4. And finally, the bonus...A Work Of Art!

Remember how I told you my husband got me a cool diamond ring in Santa Fe right before I fled the high altitude vacation disaster? Well, I got it! My new pinkie it fabulous or what? (The one next  to it is a garnet).

So, those are my Monday Morning updates. Hope everyone has a great week! Julia Rachel Barrett is visiting me midnight! Like Cinderella! I can't wait to see her!



Mrs. Missive said...

Your talk of this plotting thing scares me. And I will now have nightmares of markers. ;p

Christi said...

Love this post! Hehe...from a plotter who is dying in the middle of her first panster writing experience...maybe Samantha will come help me. I have to admit, I'm a bit jealous of the markers and eyeing my thirty one bags with the possibilities. Smiles, Christi

Christi said...

Love this post! Hehe...from a plotter who is dying in the middle of her first panster writing experience...maybe Samantha will come help me. I have to admit, I'm a bit jealous of the markers and eyeing my thirty one bags with the possibilities. Smiles, Christi

Annette Blair said...

Needless to say, you absolutely made my day, Mz Penny. I expected to ruffle some feathers, which I did, but I also converted a great many readers, which I did not expect to do. I also broke my own record for reader mail...all good.

Annette, dancing around her office.

Heidenkind said...

Very pretty! I'd love to read your unfinished werewolf book. :)

I'm between a pantser and plotter (of course... I'm a Libra). I write a 4-5 page synopsis because I can't handle outlines and this generally tells me if I know where I'm going with the book and have a handle on the plot and characters. Once I wrote a synopsis of a bank heist romance, only to realize this book was never going to happen for me. I'm glad I realized that before I invested time in the book!

Penny Watson said...

Mrs. Missive...The Marker Apocalypse!

Penny Watson said...

Hi Christi! One time we went to a romance conference and there were a bunch of scrap-bookers at the same conference. Sam had the same bag they did! Heeeee! It was hilarious. I made fun of her the whole time.

Penny Watson said...

Annette! THAT BOOK! Yippppeeeeeeee! You made MY day when I read it. Especially the end. And the beginning. And the middle. THANK YOU! :^)

Penny Watson said...

Tasha...I think most folks are somewhere in the middle of plotting and have structure, you have unbridled creativity. I'll make a deal with you...if you write the heist book, I'll let you read my werewolf book. Deal?

Unknown said...

The black and white bag (gorg, btw) stuffed with colored markers is killing me. Too funny. Glad it was helpful. Great recs, as always. :)

Anonymous said...

I find it hard to believe that hairy werewolf sex can't fix just about any problem. But I trust you, so it must be true.

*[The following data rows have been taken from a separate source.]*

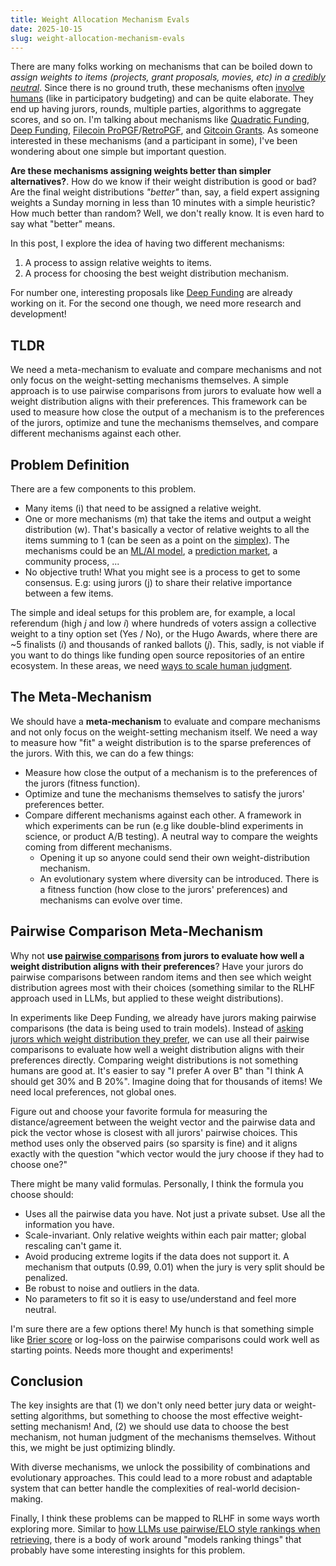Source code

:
```yaml
---
title: Weight Allocation Mechanism Evals
date: 2025-10-15
slug: weight-allocation-mechanism-evals
---
```


There are many folks working on mechanisms that can be boiled down to _assign weights to items (projects, grant proposals, movies, etc) in a [credibly neutral](https://balajis.com/p/credible-neutrality)_. Since there is no ground truth, these mechanisms often [involve humans](https://en.wikipedia.org/wiki/Social_choice_theory) (like in participatory budgeting) and can be quite elaborate. They end up having jurors, rounds, multiple parties, algorithms to aggregate scores, and so on. I'm talking about mechanisms like [Quadratic Funding](https://www.wtfisqf.com/), [Deep Funding](https://deepfunding.org/), [Filecoin ProPGF](https://filecoin.io/blog/posts/introducing-fil-propgf-a-new-era-in-community-led-public-goods-funding-for-the-filecoin-ecosystem/)/[RetroPGF](https://retrogrants.io/), and [Gitcoin Grants](https://gitcoin.co). As someone interested in these mechanisms (and a participant in some), I've been wondering about one simple but important question.

**Are these mechanisms assigning weights better than simpler alternatives?**. How do we know if their weight distribution is good or bad? Are the final weight distributions _"better"_ than, say, a field expert assigning weights a Sunday morning in less than 10 minutes with a simple heuristic? How much better than random? Well, we don't really know. It is even hard to say what "better" means.

In this post, I explore the idea of having two different mechanisms:

1. A process to assign relative weights to items.
2. A process for choosing the best weight distribution mechanism.

For number one, interesting proposals like [Deep Funding](https://deepfunding.org/) are already working on it. For the second one though, we need more research and development!

## TLDR

We need a meta-mechanism to evaluate and compare mechanisms and not only focus on the weight-setting mechanisms themselves. A simple approach is to use pairwise comparisons from jurors to evaluate how well a weight distribution aligns with their preferences. This framework can be used to measure how close the output of a mechanism is to the preferences of the jurors, optimize and tune the mechanisms themselves, and compare different mechanisms against each other.

## Problem Definition

There are a few components to this problem.

- Many items (i) that need to be assigned a relative weight.
- One or more mechanisms (m) that take the items and output a weight distribution (w). That's basically a vector of relative weights to all the items summing to 1 (can be seen as a point on the [simplex](https://en.wikipedia.org/wiki/Simplex)). The mechanisms could be an [ML/AI model](https://cryptopond.xyz/modelfactory/detail/2564617), a [prediction market](https://deep.seer.pm/), a community process, ...
- No objective truth! What you might see is a process to get to some consensus. E.g: using jurors (j) to share their relative importance between a few items.

The simple and ideal setups for this problem are, for example, a local referendum (high _j_ and low _i_) where hundreds of voters assign a collective weight to a tiny option set (Yes / No), or the Hugo Awards, where there are ~5 finalists (_i_) and thousands of ranked ballots (_j_). This, sadly, is not viable if you want to do things like funding open source repositories of an entire ecosystem. In these areas, we need [ways to scale human judgment](https://vitalik.eth.limo/general/2025/02/28/aihumans.html).

## The Meta-Mechanism

We should have a **meta-mechanism** to evaluate and compare mechanisms and not only focus on the weight-setting mechanism itself. We need a way to measure how "fit" a weight distribution is to the sparse preferences of the jurors. With this, we can do a few things:

- Measure how close the output of a mechanism is to the preferences of the jurors (fitness function).
- Optimize and tune the mechanisms themselves to satisfy the jurors' preferences better.
- Compare different mechanisms against each other. A framework in which experiments can be run (e.g like double-blind experiments in science, or product A/B testing). A neutral way to compare the weights coming from different mechanisms.
  - Opening it up so anyone could send their own weight-distribution mechanism.
  - An evolutionary system where diversity can be introduced. There is a fitness function (how close to the jurors' preferences) and mechanisms can evolve over time.

## Pairwise Comparison Meta-Mechanism

Why not **use [pairwise comparisons](https://davidgasquez.com/ranking-with-agents/#simplify-decisions-with-pairwise-comparisons) from jurors to evaluate how well a weight distribution aligns with their preferences**? Have your jurors do pairwise comparisons between random items and then see which weight distribution agrees most with their choices (something similar to the RLHF approach used in LLMs, but applied to these weight distributions).

In experiments like Deep Funding, we already have jurors making pairwise comparisons (the data is being used to train models). Instead of [asking jurors which weight distribution they prefer](https://x.com/seer_pm/status/1977973181723099622), we can use all their pairwise comparisons to evaluate how well a weight distribution aligns with their preferences directly. Comparing weight distributions is not something humans are good at. It's easier to say "I prefer A over B" than "I think A should get 30% and B 20%". Imagine doing that for thousands of items! We need local preferences, not global ones.

Figure out and choose your favorite formula for measuring the distance/agreement between the weight vector and the pairwise data and pick the vector whose is closest with all jurors' pairwise choices. This method uses only the observed pairs (so sparsity is fine) and it aligns exactly with the question "which vector would the jury choose if they had to choose one?"

There might be many valid formulas. Personally, I think the formula you choose should:

- Uses all the pairwise data you have. Not just a private subset. Use all the information you have.
- Scale-invariant. Only relative weights within each pair matter; global rescaling can't game it.
- Avoid producing extreme logits if the data does not support it. A mechanism that outputs (0.99, 0.01) when the jury is very split should be penalized.
- Be robust to noise and outliers in the data.
- No parameters to fit so it is easy to use/understand and feel more neutral.

I'm sure there are a few options there! My hunch is that something simple like [Brier score](https://en.wikipedia.org/wiki/Brier_score) or log-loss on the pairwise comparisons could work well as starting points. Needs more thought and experiments!

## Conclusion

The key insights are that (1) we don't only need better jury data or weight-setting algorithms, but something to choose the most effective weight-setting mechanism! And, (2) we should use data to choose the best mechanism, not human judgment of the mechanisms themselves. Without this, we might be just optimizing blindly.

With diverse mechanisms, we unlock the possibility of combinations and evolutionary approaches. This could lead to a more robust and adaptable system that can better handle the complexities of real-world decision-making.

Finally, I think these problems can be mapped to RLHF in some ways worth exploring more. Similar to [how LLMs use pairwise/ELO style rankings when retrieving](https://www.zeroentropy.dev/articles/improving-retrieval-with-elo-scores), there is a body of work around "models ranking things" that probably have some interesting insights for this problem.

Thanks for the reviews. Going to check out Alaska Heart.

little alys said...

Omg, the many pens, And, 20,000 words long outline?! Wow. Just wow. I should plot, but I'm such a pantser.

Also, your rings are gorgeous!

Penny Watson said...

Hi Lindsay. I have to admit, Sam does have a nice bag. And it has lots of other stuff in it,'s like the Never-Ending Bag O' Doom!

Penny Watson said...

Hi Jessi! Believe me, I tried w/ the werewolf sex. This was my first book. It had a Cinderella-transformation scene at a night club, too. Really. :^) (not for the werewolf, for the heroine)

Penny Watson said...

Little Alys...Some of Sam's outlines are honestly longer than my novellas. My brain doesn't work like that. My creativity doesn't kick in until I'm actually writing the story. Although, the downside is that I sometimes re-write a chapter about 6 times before I get it right. That drives Sam nutso! Hee hee!

Handy Man, Crafty Woman said...

Pantser here, trying desperately to be a plotter. Just writing a 3-4 sentence outline of each scene is giving me stomach pains, headaches, and major anxiety. Rewrite a chapter 6 times? How about 60? (Well not really, but it feels like that.)

Julia Barrett said...

So sorry I arrived with a headache! But I got to see those rings in person - that pinky ring is gorgeous!

Penny Watson said...

HMCW--Today is "MARKER DAY"...I am going to attempt to man-handle that big poster board. Wish me luck!

Penny Watson said... great to see you! I hope you enjoyed your cross-country trip!